## Exercise brief
Please return the lines below verbatim, beginning at the one that has "- Can an Artificial Intelligence be creative?" and stopping after the one that has "To describe", and add no other lines.

######

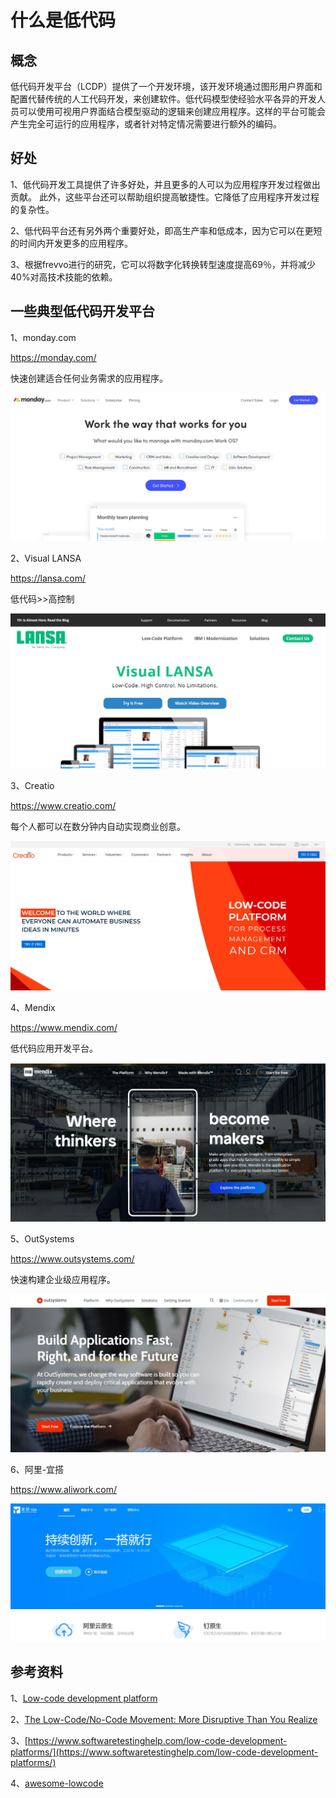 # 什么是低代码

## 概念

低代码开发平台（LCDP）提供了一个开发环境，该开发环境通过图形用户界面和配置代替传统的人工代码开发，来创建软件。低代码模型使经验水平各异的开发人员可以使用可视用户界面结合模型驱动的逻辑来创建应用程序。这样的平台可能会产生完全可运行的应用程序，或者针对特定情况需要进行额外的编码。

## 好处
1、低代码开发工具提供了许多好处，并且更多的人可以为应用程序开发过程做出贡献。 此外，这些平台还可以帮助组织提高敏捷性。它降低了应用程序开发过程的复杂性。

2、低代码平台还有另外两个重要好处，即高生产率和低成本，因为它可以在更短的时间内开发更多的应用程序。

3、根据frevvo进行的研究，它可以将数字化转换转型速度提高69％，并将减少40%对高技术技能的依赖。

## 一些典型低代码开发平台
1、monday.com

https://monday.com/

快速创建适合任何业务需求的应用程序。

![monday](./../../.vuepress/public/img/lowcode/monday.jpg)

2、Visual LANSA

https://lansa.com/

低代码>>高控制

![LANSA](./../../.vuepress/public/img/lowcode/LANSA.jpg)

3、Creatio

https://www.creatio.com/

每个人都可以在数分钟内自动实现商业创意。

![Creatio](./../../.vuepress/public/img/lowcode/Creatio.jpg)

4、Mendix

https://www.mendix.com/

低代码应用开发平台。

![Mendix](./../../.vuepress/public/img/lowcode/Mendix.jpg)

5、OutSystems

https://www.outsystems.com/

快速构建企业级应用程序。

![Outsystem](./../../.vuepress/public/img/lowcode/Outsystem.jpg)

6、阿里-宜搭

https://www.aliwork.com/

![yida](./../../.vuepress/public/img/lowcode/yida.jpg)

## 参考资料
1、[Low-code development platform](https://en.wikipedia.org/wiki/Low-code_development_platform)

2、[The Low-Code/No-Code Movement: More Disruptive Than You Realize](https://www.forbes.com/sites/jasonbloomberg/2017/07/20/the-low-codeno-code-movement-more-disruptive-than-you-realize/?sh=30074474722a)

3、[https://www.softwaretestinghelp.com/low-code-development-platforms/](https://www.softwaretestinghelp.com/low-code-development-platforms/)

4、[awesome-lowcode](https://github.com/taowen/awesome-lowcode)


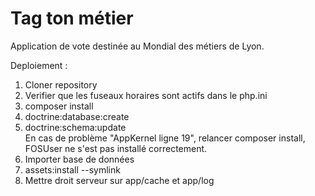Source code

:Tag ton métier
=====
Application de vote destinée au Mondial des métiers de Lyon.

Deploiement :
1) Cloner repository
2) Verifier que les fuseaux horaires sont actifs dans le php.ini
3) composer install
4) doctrine:database:create
5) doctrine:schema:update  
    En cas de problème "AppKernel ligne 19", relancer composer install, FOSUser ne s'est pas installé correctement.
6) Importer base de données
6) assets:install --symlink
7) Mettre droit serveur sur app/cache et app/log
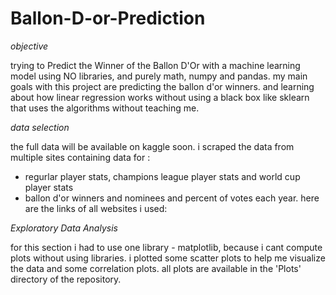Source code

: # Ballon-D-or-Prediction

*objective*

trying to Predict the Winner of the Ballon D'Or with a machine learning model using NO libraries, and purely math, numpy and pandas.
my main goals with this project are predicting the ballon d'or winners. and learning about how linear regression works without using  a black box like sklearn that uses the algorithms without teaching me.

*data selection*


the full data will be available on kaggle soon.
i scraped the data from multiple sites containing data for :
* regurlar player stats, champions league player stats and world cup player stats
* ballon d'or winners and nominees and percent of votes each year.
here are the links of all websites i used:



*Exploratory Data Analysis*

for this section i had to use one library - matplotlib, because i cant compute plots without using libraries.
i plotted some scatter plots to help me visualize the data and some correlation plots.
all plots are available in the 'Plots' directory of the repository.

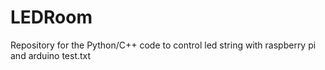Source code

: # LEDRoom
Repository for the Python/C++ code to control led string with raspberry pi and arduino
test.txt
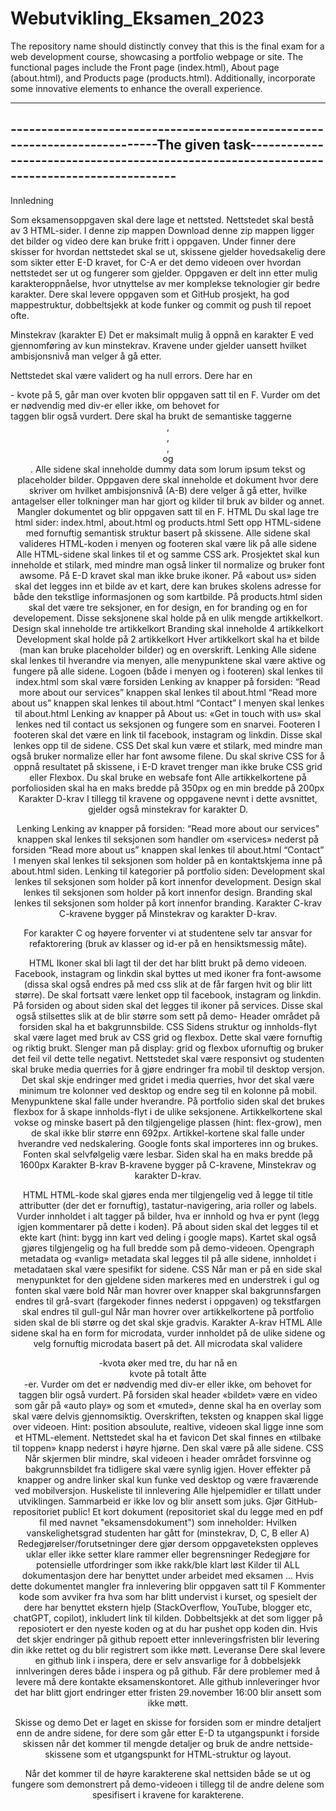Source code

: # Webutvikling_Eksamen_2023
 The repository name should distinctly convey that this is the final exam for a web development course, showcasing a portfolio webpage or site. The functional pages include the 
 Front page (index.html), About page (about.html), and Products page (products.html). Additionally, incorporate some innovative elements to enhance the overall experience.
 
 ----------------------------------------------------------------------------------------------------------------------------------------------------------------------------------
---------------------------------------------------------------------------The given task------------------------------------------------------------------------------------------
-----------------------------------------------------------------------------------------------------------------------------------------------------------------------------------

Innledning

Som eksamensoppgaven skal dere lage et nettsted. Nettstedet skal bestå av 3 HTML-sider. I denne zip mappen Download denne zip mappen ligger det bilder og video dere kan bruke fritt i oppgaven. Under finner dere skisser for hvordan nettstedet skal se ut, skissene gjelder hovedsakelig dere som sikter etter E-D kravet, for C-A er det demo videoen over hvordan nettstedet ser ut og fungerer som gjelder. Oppgaven er delt inn etter mulig karakteroppnåelse, hvor utnyttelse av mer komplekse teknologier gir bedre karakter. Dere skal levere oppgaven som et GitHub prosjekt, ha god mappestruktur, dobbeltsjekk at kode funker og commit og push til repoet ofte.

Minstekrav (karakter E)
Det er maksimalt mulig å oppnå en karakter E ved gjennomføring av kun minstekrav. Kravene under gjelder uansett hvilket ambisjonsnivå man velger å gå etter.

Nettstedet skal være validert og ha null errors.
Dere har en <div> - kvote på 5, går man over kvoten blir oppgaven satt til en F. Vurder om det er nødvendig med div-er eller ikke, om behovet for <div> taggen blir også vurdert.
Dere skal ha brukt de semantiske taggerne <header>, <nav>, <main>, <section> og <article>.
Alle sidene skal inneholde dummy data som lorum ipsum tekst og placeholder bilder.
Oppgaven dere skal inneholde et dokument hvor dere skriver om hvilket ambisjonsnivå (A-B) dere velger å gå etter, hvilke antagelser eller tolkninger man har gjort og kilder til bruk av bilder og annet. Mangler dokumentet og blir oppgaven satt til en F.
HTML
Du skal lage tre html sider: index.html, about.html og products.html
Sett opp HTML-sidene med fornuftig semantisk struktur basert på skissene.
Alle sidene skal valideres
HTML-koden i menyen og footeren skal være lik på alle sidene
Alle HTML-sidene skal linkes til et og samme CSS ark. Prosjektet skal kun inneholde et stilark, med mindre man også linker til normalize og bruker font awsome. På E-D kravet skal man ikke bruke ikoner.
På «about us» siden skal det legges inn et bilde av et kart, dere kan brukes skolens adresse for både den tekstlige informasjonen og som kartbilde.
På products.html siden skal det være tre seksjoner, en for design, en for branding og en for developement. Disse seksjonene skal holde på en ulik mengde artikkelkort.
Design skal inneholde tre artikkelkort
Branding skal inneholde 4 artikkelkort
Development skal holde på 2 artikkelkort
Hver artikkelkort skal ha et bilde (man kan bruke placeholder bilder) og en overskrift.
Lenking
Alle sidene skal lenkes til hverandre via menyen, alle menypunktene skal være aktive og fungere på alle sidene.
Logoen (både i menyen og i footeren) skal lenkes til index.html som skal være forsiden
Lenking av knapper på forsiden:
“Read more about our services” knappen skal lenkes til about.html
“Read more about us” knappen skal lenkes til about.html
“Contact” I menyen skal lenkes til about.html
Lenking av knapper på About us:
«Get in touch with us» skal lenkes ned til contact us seksjonen og fungere som en snarvei.
Footeren
I footeren skal det være en link til facebook, instagram og linkdin. Disse skal lenkes opp til de sidene.
CSS
Det skal kun være et stilark, med mindre man også bruker normalize eller har font awsome filene.
Du skal skrive CSS for å oppnå resultatet på skissene, i E-D kravet trenger man ikke bruke CSS grid eller Flexbox.
Du skal bruke en websafe font
Alle artikkelkortene på porfoliosiden skal ha en maks bredde på 350px og en min bredde på 200px
Karakter D-krav
I tillegg til kravene og oppgavene nevnt i dette avsnittet, gjelder også minstekrav for karakter D.

Lenking
Lenking av knapper på forsiden:
“Read more about our services” knappen skal lenkes til seksjonen som handler om «services» nederst på forsiden
“Read more about us” knappen skal lenkes til about.html
“Contact” I menyen skal lenkes til seksjonen som holder på en kontaktskjema inne på about.html siden.
Lenking til kategorier på portfolio siden:
Development skal lenkes til seksjonen som holder på kort innenfor development.
Design skal lenkes til seksjonen som holder på kort innenfor design.
Branding skal lenkes til seksjonen som holder på kort innenfor branding.
Karakter C-krav
C-kravene bygger på Minstekrav og karakter D-krav.

For karakter C og høyere forventer vi at studentene selv tar ansvar for refaktorering (bruk av klasser og id-er på en hensiktsmessig måte).

HTML
Ikoner skal bli lagt til der det har blitt brukt på demo videoen.
Facebook, instagram og linkdin skal byttes ut med ikoner fra font-awsome (dissa skal også endres på med css slik at de får fargen hvit og blir litt større). De skal fortsatt være lenket opp til facebook, instagram og linkdin.
På forsiden og about siden skal det legges til ikoner på services. Disse skal også stilsettes slik at de blir større som sett på demo-
Header området på forsiden skal ha et bakgrunnsbilde.
CSS
Sidens struktur og innholds-flyt skal være laget med bruk av CSS grid og flexbox. Dette skal være fornuftig og riktig brukt. Slenger man på display: grid og flexbox ufornuftig og bruker det feil vil dette telle negativt.
Nettstedet skal være responsivt og studenten skal bruke media querries for å gjøre endringer fra mobil til desktop versjon.
Det skal skje endringer med gridet i media querries, hvor det skal være minimum tre kolonner ved desktop og endre seg til en kolonne på mobil.
Menypunktene skal falle under hverandre.
På portfolio siden skal det brukes flexbox for å skape innholds-flyt i de ulike seksjonene. Artikkelkortene skal vokse og minske basert på den tilgjengelige plassen (hint: flex-grow), men de skal ikke blir større enn 692px.
Artikkel-kortene skal falle under hverandre ved nedskalering.
Google fonts skal importeres inn og brukes. Fonten skal selvfølgelig være lesbar.
Siden skal ha en maks bredde på 1600px
Karakter B-krav
B-kravene bygger på C-kravene, Minstekrav og karakter D-krav.

HTML
HTML-kode skal gjøres enda mer tilgjengelig ved å legge til title attributter (der det er fornuftig), tastatur-navigering, aria roller og labels. Vurder innholdet i alt tagger på bilder, hva er innhold og hva er pynt (legg igjen kommentarer på dette i koden).
På about siden skal det legges til et ekte kart (hint: bygg inn kart ved deling i google maps). Kartet skal også gjøres tilgjengelig og ha full bredde som på demo-videoen.
Opengraph metadata og «vanlig» metadata skal legges til på alle sidene, innholdet i metadataen skal være spesifikt for sidene.
CSS
Når man er på en side skal menypunktet for den gjeldene siden markeres med en understrek i gul og fonten skal være bold
Når man hovrer over knapper skal bakgrunnsfargen endres til grå-svart (fargekoder finnes nederst i oppgaven) og tekstfargen skal endres til gull-gul
Når man hovrer over artikkelkortene på portfolio siden skal de bli større og det skal skje gradvis.
Karakter A-krav
HTML
Alle sidene skal ha en form for microdata, vurder innholdet på de ulike sidene og velg fornuftig microdata basert på det.
All microdata skal validere
<div>-kvota øker med tre, du har nå en <div> kvote på totalt åtte <div>-er. Vurder om det er nødvendig med div-er eller ikke, om behovet for <div> taggen blir også vurdert.
På forsiden skal header «bildet» være en video som går på «auto play» og som et «muted», denne skal ha en overlay som skal være delvis gjennomsiktig. Overskriften, teksten og knappen skal ligge over videoen. Hint: position absoulute, realtive, videoen skal ligge inne som et HTML-element.
Nettstedet skal ha et favicon
Det skal finnes en «tilbake til toppen» knapp nederst i høyre hjørne. Den skal være på alle sidene.
 CSS
Når skjermen blir mindre, skal videoen i header området forsvinne og bakgrunnsbildet fra tidligere skal være synlig igjen.
Hover effekter på knapper og andre linker skal kun funke ved desktop og være fraværende ved mobilversjon.
Huskeliste til innlevering
Alle hjelpemidler er tillatt under utviklingen. Sammarbeid er ikke lov og blir ansett som juks.
Gjør GitHub-repositoriet public!
Et kort dokument (repositoriet skal du legge med en pdf fil med navnet "eksamensdokument") som inneholder:
Hvilken vanskelighetsgrad studenten har gått for (minstekrav, D, C, B eller A)
Redegjørelser/forutsetninger dere gjør dersom oppgaveteksten oppleves uklar eller ikke setter klare rammer eller begrensninger
Redegjøre for potensielle utfordringer som ikke rakk/ble klart løst
Kilder til ALL dokumentasjon dere har benyttet under arbeidet med eksamen
... Hvis dette dokumentet mangler fra innlevering blir oppgaven satt til F
Kommenter kode som avviker fra hva som har blitt undervist i kurset, og spesielt der dere har benyttet ekstern hjelp (StackOverflow, YouTube, blogger etc, chatGPT, copilot), inkludert link til kilden.
Dobbeltsjekk at det som ligger på reposiotert er den nyeste koden og at du har pushet opp koden din.
Hvis det skjer endringer på github repoett etter innleveringsfristen blir levering din ikke rettet og du blir registrert som ikke møtt.
Leveranse
Dere skal levere en github link i inspera, dere er selv ansvarlige for å dobbelsjekk innlveringen deres både i inspera og på github. Får dere problemer med å levere må dere kontakte eksamenskontoret. Alle github innleveringer hvor det har blitt gjort endringer etter fristen 29.november 16:00 blir ansett som ikke møtt.

Skisse og demo
Det er laget en skisse for forsiden som er mindre detaljert enn de andre sidene, for dere som går etter E-D ta utgangspunkt i forside skissen når det kommer til mengde detaljer og bruk de andre nettside-skissene som et utgangspunkt for HTML-struktur og layout.

Når det kommer til de høyre karakterene skal nettsiden både se ut og fungere som demonstrert på demo-videoen i tillegg til de andre delene som spesifisert i kravene for karakterene.


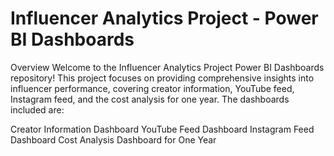 # Influencer Analytics Project - Power BI Dashboards
Overview
Welcome to the Influencer Analytics Project Power BI Dashboards repository! This project focuses on providing comprehensive insights into influencer performance, covering creator information, YouTube feed, Instagram feed, and the cost analysis for one year. The dashboards included are:

Creator Information Dashboard
YouTube Feed Dashboard
Instagram Feed Dashboard
Cost Analysis Dashboard for One Year
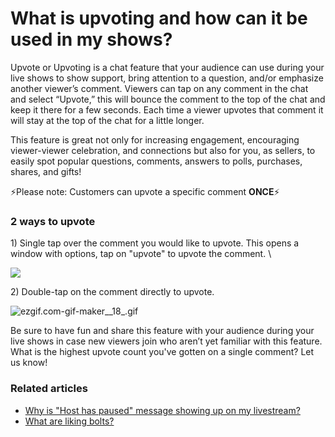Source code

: # What is upvoting and how can it be used in my shows?

Upvote or Upvoting is a chat feature that your audience can use during your live shows to show support, bring attention to a question, and/or emphasize another viewer’s comment. Viewers can tap on any comment in the chat and select “Upvote,” this will bounce the comment to the top of the chat and keep it there for a few seconds. Each time a viewer upvotes that comment it will stay at the top of the chat for a little longer.

This feature is great not only for increasing engagement, encouraging viewer-viewer celebration, and connections but also for you, as sellers, to easily spot popular questions, comments, answers to polls, purchases, shares, and gifts!

⚡️Please note: Customers can upvote a specific comment **ONCE**⚡️

### 2 ways to upvote

1\) Single tap over the comment you would like to upvote. This opens a window with options, tap on "upvote" to upvote the comment. \


![](https://help.popshop.live/hc/article\_attachments/4625040416143/ezgif.com-gif-maker\_\_17\_.gif)

2\) Double-tap on the comment directly to upvote.

![ezgif.com-gif-maker\_\_18\_.gif](https://help.popshop.live/hc/article\_attachments/4625085592591/ezgif.com-gif-maker\_\_18\_.gif)

Be sure to have fun and share this feature with your audience during your live shows in case new viewers join who aren’t yet familiar with this feature. What is the highest upvote count you've gotten on a single comment? Let us know!&#x20;

### Related articles

* [Why is "Host has paused" message showing up on my livestream?](https://jamble.gitbook.io/popshop-live/going-live/why-is-host-has-paused-message-showing-up-on-my-livestream)
* [What are liking bolts?](https://jamble.gitbook.io/popshop-live/going-live/what-are-liking-bolts)
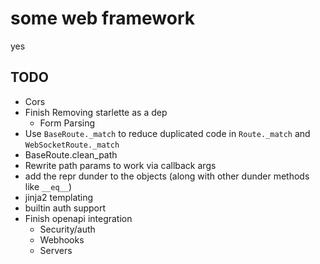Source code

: # some web framework

yes

## TODO

- Cors
- Finish Removing starlette as a dep
  - Form Parsing
- Use `BaseRoute._match` to reduce duplicated code in `Route._match` and `WebSocketRoute._match`
- BaseRoute.clean_path
- Rewrite path params to work via callback args
- add the repr dunder to the objects (along with other dunder methods like `__eq__`)
- jinja2 templating
- builtin auth support
- Finish openapi integration
  - Security/auth
  - Webhooks
  - Servers

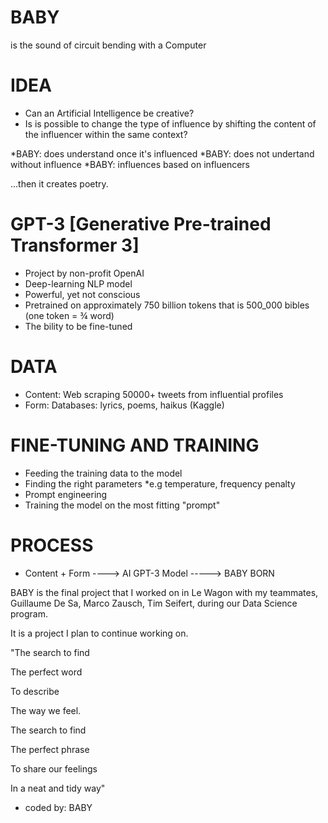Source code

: # BABY
 
is the sound of circuit bending with a Computer

# IDEA

- Can an Artificial Intelligence be creative?
- Is is possible to change the type of influence by shifting the content of the influencer within the same context?

*BABY: does understand once it's influenced
*BABY: does not undertand without influence
*BABY: influences based on influencers

...then it creates poetry.


# GPT-3 [Generative Pre-trained Transformer 3]

- Project by non-profit OpenAI
- Deep-learning NLP model
- Powerful, yet not conscious
- Pretrained on approximately 750 billion tokens that is 500_000 bibles (one token = ¾ word)
- The bility to be fine-tuned


# DATA 

- Content: 
    Web scraping 50000+ tweets from influential profiles
- Form: 
    Databases: lyrics, poems, haikus (Kaggle)
    
# FINE-TUNING AND TRAINING

- Feeding the training data to the model
- Finding the right parameters
    *e.g temperature, frequency penalty
- Prompt engineering
- Training the model on the most fitting "prompt"

# PROCESS

- Content + Form ----> AI GPT-3 Model -----> BABY BORN 

BABY is the final project that I worked on in Le Wagon with my teammates, Guillaume De Sa, Marco Zausch, Tim Seifert, during our Data Science program. 

It is a project I plan to continue working on.



<poem>
    
"The search to find

The perfect word

To describe

The way we feel.

The search to find

The perfect phrase

To share our feelings

In a neat and tidy way"

- coded by: BABY 

</poem>
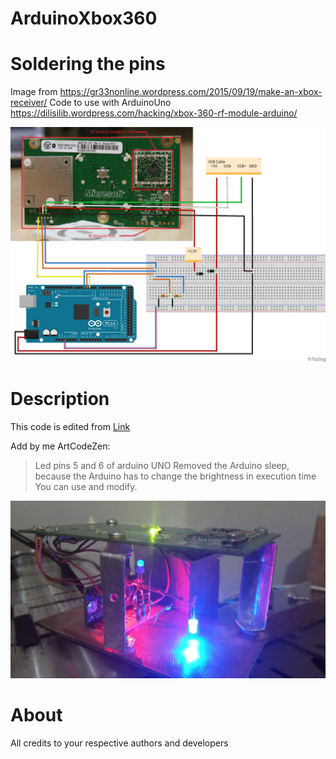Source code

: # ArduinoXbox360

# Soldering the pins
Image from <https://gr33nonline.wordpress.com/2015/09/19/make-an-xbox-receiver/>
Code to use with ArduinoUno <https://dilisilib.wordpress.com/hacking/xbox-360-rf-module-arduino/>

![ImageXboxRF](xbox-360-rf-board-and-arduino-mega.png)

# Description
This code is edited from [Link](https://dilisilib.wordpress.com/hacking/xbox-360-rf-module-arduino/)

Add by me ArtCodeZen:
> Led pins 5 and 6 of arduino UNO
> Removed the Arduino sleep, because the Arduino has to change the brightness in execution time
> You can use and modify.

![ImageRF](xboxRF.jpg)


# About 

All credits to your respective authors and developers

######

## Your solution
- Can an Artificial Intelligence be creative?
- Is is possible to change the type of influence by shifting the content of the influencer within the same context?

*BABY: does understand once it's influenced
*BABY: does not undertand without influence
*BABY: influences based on influencers

...then it creates poetry.


# GPT-3 [Generative Pre-trained Transformer 3]

- Project by non-profit OpenAI
- Deep-learning NLP model
- Powerful, yet not conscious
- Pretrained on approximately 750 billion tokens that is 500_000 bibles (one token = ¾ word)
- The bility to be fine-tuned


# DATA 

- Content: 
    Web scraping 50000+ tweets from influential profiles
- Form: 
    Databases: lyrics, poems, haikus (Kaggle)
    
# FINE-TUNING AND TRAINING

- Feeding the training data to the model
- Finding the right parameters
    *e.g temperature, frequency penalty
- Prompt engineering
- Training the model on the most fitting "prompt"

# PROCESS

- Content + Form ----> AI GPT-3 Model -----> BABY BORN 

BABY is the final project that I worked on in Le Wagon with my teammates, Guillaume De Sa, Marco Zausch, Tim Seifert, during our Data Science program. 

It is a project I plan to continue working on.



<poem>
    
"The search to find

The perfect word

To describe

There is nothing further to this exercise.